### [WHAT IS EXPECTED]
Would you print out all of the data exactly and keep the pictures out of it?

• • • • • • •

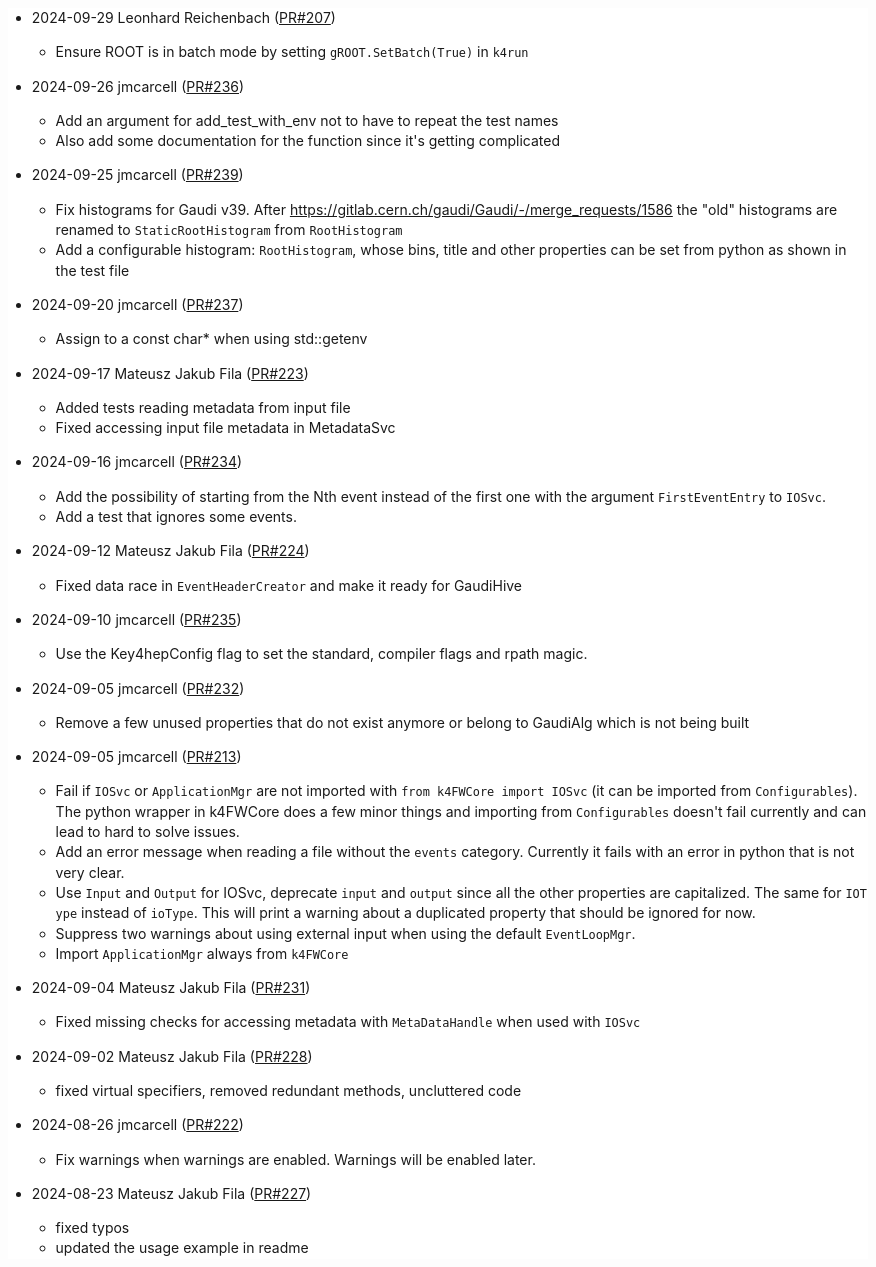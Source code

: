 * 2024-09-29 Leonhard Reichenbach ([PR#207](https://github.com/key4hep/k4FWCore/pull/207))
  - Ensure ROOT is in batch mode by setting `gROOT.SetBatch(True)` in `k4run`

* 2024-09-26 jmcarcell ([PR#236](https://github.com/key4hep/k4FWCore/pull/236))
  - Add an argument for add_test_with_env not to have to repeat the test names
  - Also add some documentation for the function since it's getting complicated

* 2024-09-25 jmcarcell ([PR#239](https://github.com/key4hep/k4FWCore/pull/239))
  - Fix histograms for Gaudi v39. After https://gitlab.cern.ch/gaudi/Gaudi/-/merge_requests/1586 the "old" histograms are renamed to  `StaticRootHistogram` from `RootHistogram`
  - Add a configurable histogram: `RootHistogram`, whose bins, title and other properties can be set from python as shown in the test file

* 2024-09-20 jmcarcell ([PR#237](https://github.com/key4hep/k4FWCore/pull/237))
  - Assign to a const char* when using std::getenv

* 2024-09-17 Mateusz Jakub Fila ([PR#223](https://github.com/key4hep/k4FWCore/pull/223))
  - Added tests reading metadata from input file
  - Fixed accessing input file metadata in MetadataSvc

* 2024-09-16 jmcarcell ([PR#234](https://github.com/key4hep/k4FWCore/pull/234))
  - Add the possibility of starting from the Nth event instead of the first one with the argument `FirstEventEntry` to `IOSvc`.
  -  Add a test that ignores some events.

* 2024-09-12 Mateusz Jakub Fila ([PR#224](https://github.com/key4hep/k4FWCore/pull/224))
  - Fixed data race in `EventHeaderCreator` and make it ready for GaudiHive

* 2024-09-10 jmcarcell ([PR#235](https://github.com/key4hep/k4FWCore/pull/235))
  - Use the Key4hepConfig flag to set the standard, compiler flags and rpath magic.

* 2024-09-05 jmcarcell ([PR#232](https://github.com/key4hep/k4FWCore/pull/232))
  - Remove a few unused properties that do not exist anymore or belong to GaudiAlg which is not being built

* 2024-09-05 jmcarcell ([PR#213](https://github.com/key4hep/k4FWCore/pull/213))
  - Fail if `IOSvc` or `ApplicationMgr` are not imported with `from k4FWCore import IOSvc` (it can be imported from `Configurables`). The python wrapper in k4FWCore does a few minor things and importing from `Configurables` doesn't fail currently and can lead to hard to solve issues.
  - Add an error message when reading a file without the `events` category. Currently it fails with an error in python that is not very clear.
  - Use `Input` and `Output` for IOSvc, deprecate `input` and `output` since all the other properties are capitalized. The same for `IOType` instead of `ioType`. This will print a warning about a duplicated property that should be ignored for now.
  - Suppress two warnings about using external input when using the default `EventLoopMgr`.
  - Import `ApplicationMgr` always from `k4FWCore`

* 2024-09-04 Mateusz Jakub Fila ([PR#231](https://github.com/key4hep/k4FWCore/pull/231))
  - Fixed missing checks for accessing metadata with `MetaDataHandle` when used with `IOSvc`

* 2024-09-02 Mateusz Jakub Fila ([PR#228](https://github.com/key4hep/k4FWCore/pull/228))
  - fixed virtual specifiers, removed redundant methods, uncluttered code

* 2024-08-26 jmcarcell ([PR#222](https://github.com/key4hep/k4FWCore/pull/222))
  - Fix warnings when warnings are enabled. Warnings will be enabled later.

* 2024-08-23 Mateusz Jakub Fila ([PR#227](https://github.com/key4hep/k4FWCore/pull/227))
  - fixed typos
  - updated the usage example in readme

• • • • • • •

### [TASK ANSWER]
Source code

: * 2024-09-29 Leonhard Reichenbach ([PR#207](https://github.com/key4hep/k4FWCore/pull/207))
  - Ensure ROOT is in batch mode by setting `gROOT.SetBatch(True)` in `k4run`

* 2024-09-26 jmcarcell ([PR#236](https://github.com/key4hep/k4FWCore/pull/236))
  - Add an argument for add_test_with_env not to have to repeat the test names
  - Also add some documentation for the function since it's getting complicated

* 2024-09-25 jmcarcell ([PR#239](https://github.com/key4hep/k4FWCore/pull/239))
  - Fix histograms for Gaudi v39. After https://gitlab.cern.ch/gaudi/Gaudi/-/merge_requests/1586 the "old" histograms are renamed to  `StaticRootHistogram` from `RootHistogram`
  - Add a configurable histogram: `RootHistogram`, whose bins, title and other properties can be set from python as shown in the test file

* 2024-09-20 jmcarcell ([PR#237](https://github.com/key4hep/k4FWCore/pull/237))
  - Assign to a const char* when using std::getenv

* 2024-09-17 Mateusz Jakub Fila ([PR#223](https://github.com/key4hep/k4FWCore/pull/223))
  - Added tests reading metadata from input file
  - Fixed accessing input file metadata in MetadataSvc

* 2024-09-16 jmcarcell ([PR#234](https://github.com/key4hep/k4FWCore/pull/234))
  - Add the possibility of starting from the Nth event instead of the first one with the argument `FirstEventEntry` to `IOSvc`.
  -  Add a test that ignores some events.

* 2024-09-12 Mateusz Jakub Fila ([PR#224](https://github.com/key4hep/k4FWCore/pull/224))
  - Fixed data race in `EventHeaderCreator` and make it ready for GaudiHive

* 2024-09-10 jmcarcell ([PR#235](https://github.com/key4hep/k4FWCore/pull/235))
  - Use the Key4hepConfig flag to set the standard, compiler flags and rpath magic.

* 2024-09-05 jmcarcell ([PR#232](https://github.com/key4hep/k4FWCore/pull/232))
  - Remove a few unused properties that do not exist anymore or belong to GaudiAlg which is not being built

* 2024-09-05 jmcarcell ([PR#213](https://github.com/key4hep/k4FWCore/pull/213))
  - Fail if `IOSvc` or `ApplicationMgr` are not imported with `from k4FWCore import IOSvc` (it can be imported from `Configurables`). The python wrapper in k4FWCore does a few minor things and importing from `Configurables` doesn't fail currently and can lead to hard to solve issues.
  - Add an error message when reading a file without the `events` category. Currently it fails with an error in python that is not very clear.
  - Use `Input` and `Output` for IOSvc, deprecate `input` and `output` since all the other properties are capitalized. The same for `IOType` instead of `ioType`. This will print a warning about a duplicated property that should be ignored for now.
  - Suppress two warnings about using external input when using the default `EventLoopMgr`.
  - Import `ApplicationMgr` always from `k4FWCore`

* 2024-09-04 Mateusz Jakub Fila ([PR#231](https://github.com/key4hep/k4FWCore/pull/231))
  - Fixed missing checks for accessing metadata with `MetaDataHandle` when used with `IOSvc`

* 2024-09-02 Mateusz Jakub Fila ([PR#228](https://github.com/key4hep/k4FWCore/pull/228))
  - fixed virtual specifiers, removed redundant methods, uncluttered code

* 2024-08-26 jmcarcell ([PR#222](https://github.com/key4hep/k4FWCore/pull/222))
  - Fix warnings when warnings are enabled. Warnings will be enabled later.

* 2024-08-23 Mateusz Jakub Fila ([PR#227](https://github.com/key4hep/k4FWCore/pull/227))
  - fixed typos
  - updated the usage example in readme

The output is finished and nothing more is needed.